_WHAT THE TASK REQUIRES_
Find the line with "## Invariant" in the records below. Copy it and every line after it, up to and including the line with "## Conclusion".

_MATERIAL FOR THIS TASK_
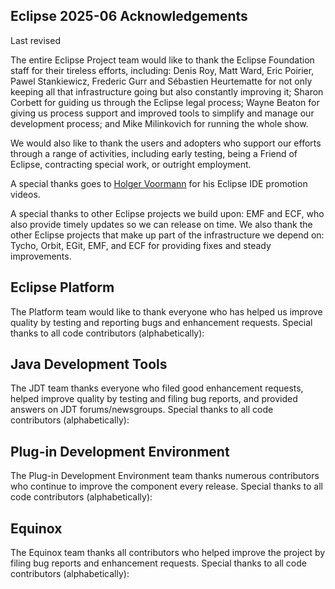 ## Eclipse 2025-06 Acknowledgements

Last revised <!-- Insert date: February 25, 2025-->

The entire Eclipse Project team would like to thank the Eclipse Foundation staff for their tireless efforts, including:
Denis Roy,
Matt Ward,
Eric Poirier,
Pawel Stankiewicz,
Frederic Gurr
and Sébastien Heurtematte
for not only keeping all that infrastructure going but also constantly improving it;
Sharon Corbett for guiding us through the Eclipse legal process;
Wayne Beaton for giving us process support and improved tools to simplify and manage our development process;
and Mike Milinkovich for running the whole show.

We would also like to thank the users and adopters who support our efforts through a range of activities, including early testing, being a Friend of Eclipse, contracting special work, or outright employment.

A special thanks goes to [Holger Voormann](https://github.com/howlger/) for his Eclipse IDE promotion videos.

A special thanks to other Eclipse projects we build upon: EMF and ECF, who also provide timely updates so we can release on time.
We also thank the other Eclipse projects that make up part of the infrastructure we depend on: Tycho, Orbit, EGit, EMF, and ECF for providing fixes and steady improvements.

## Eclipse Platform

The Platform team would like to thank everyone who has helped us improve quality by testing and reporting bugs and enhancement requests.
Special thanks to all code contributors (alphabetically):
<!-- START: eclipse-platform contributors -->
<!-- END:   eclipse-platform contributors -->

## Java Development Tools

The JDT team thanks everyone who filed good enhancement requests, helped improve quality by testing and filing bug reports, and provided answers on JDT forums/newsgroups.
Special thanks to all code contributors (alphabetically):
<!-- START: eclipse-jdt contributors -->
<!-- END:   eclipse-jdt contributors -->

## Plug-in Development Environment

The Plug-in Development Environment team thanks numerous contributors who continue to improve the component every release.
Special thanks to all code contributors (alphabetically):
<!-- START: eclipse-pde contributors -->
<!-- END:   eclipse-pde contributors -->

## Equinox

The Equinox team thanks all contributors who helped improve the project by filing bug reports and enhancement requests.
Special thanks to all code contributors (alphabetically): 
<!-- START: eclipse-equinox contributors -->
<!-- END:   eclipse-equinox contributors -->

* * *

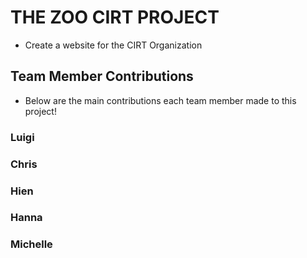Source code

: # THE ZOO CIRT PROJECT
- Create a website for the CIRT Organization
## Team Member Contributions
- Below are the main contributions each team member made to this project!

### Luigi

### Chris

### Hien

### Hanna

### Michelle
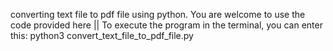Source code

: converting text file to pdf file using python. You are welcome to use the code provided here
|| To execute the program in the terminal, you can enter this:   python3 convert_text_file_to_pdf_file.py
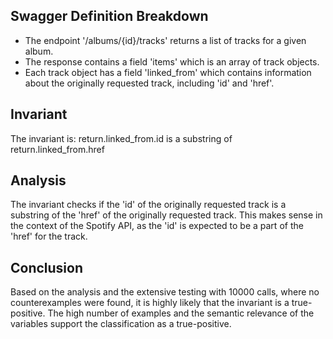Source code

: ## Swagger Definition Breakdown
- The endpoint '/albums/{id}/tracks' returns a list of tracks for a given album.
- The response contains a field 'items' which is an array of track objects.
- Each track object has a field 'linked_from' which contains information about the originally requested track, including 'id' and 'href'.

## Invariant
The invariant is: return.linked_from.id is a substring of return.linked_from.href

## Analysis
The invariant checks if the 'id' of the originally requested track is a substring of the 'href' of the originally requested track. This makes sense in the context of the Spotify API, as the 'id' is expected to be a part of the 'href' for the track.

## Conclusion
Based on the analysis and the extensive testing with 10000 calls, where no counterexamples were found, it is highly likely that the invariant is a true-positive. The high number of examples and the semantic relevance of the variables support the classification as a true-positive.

_RESULT_
## Invariant
The invariant is: return.linked_from.id is a substring of return.linked_from.href

## Analysis
The invariant checks if the 'id' of the originally requested track is a substring of the 'href' of the originally requested track. This makes sense in the context of the Spotify API, as the 'id' is expected to be a part of the 'href' for the track.

## Conclusion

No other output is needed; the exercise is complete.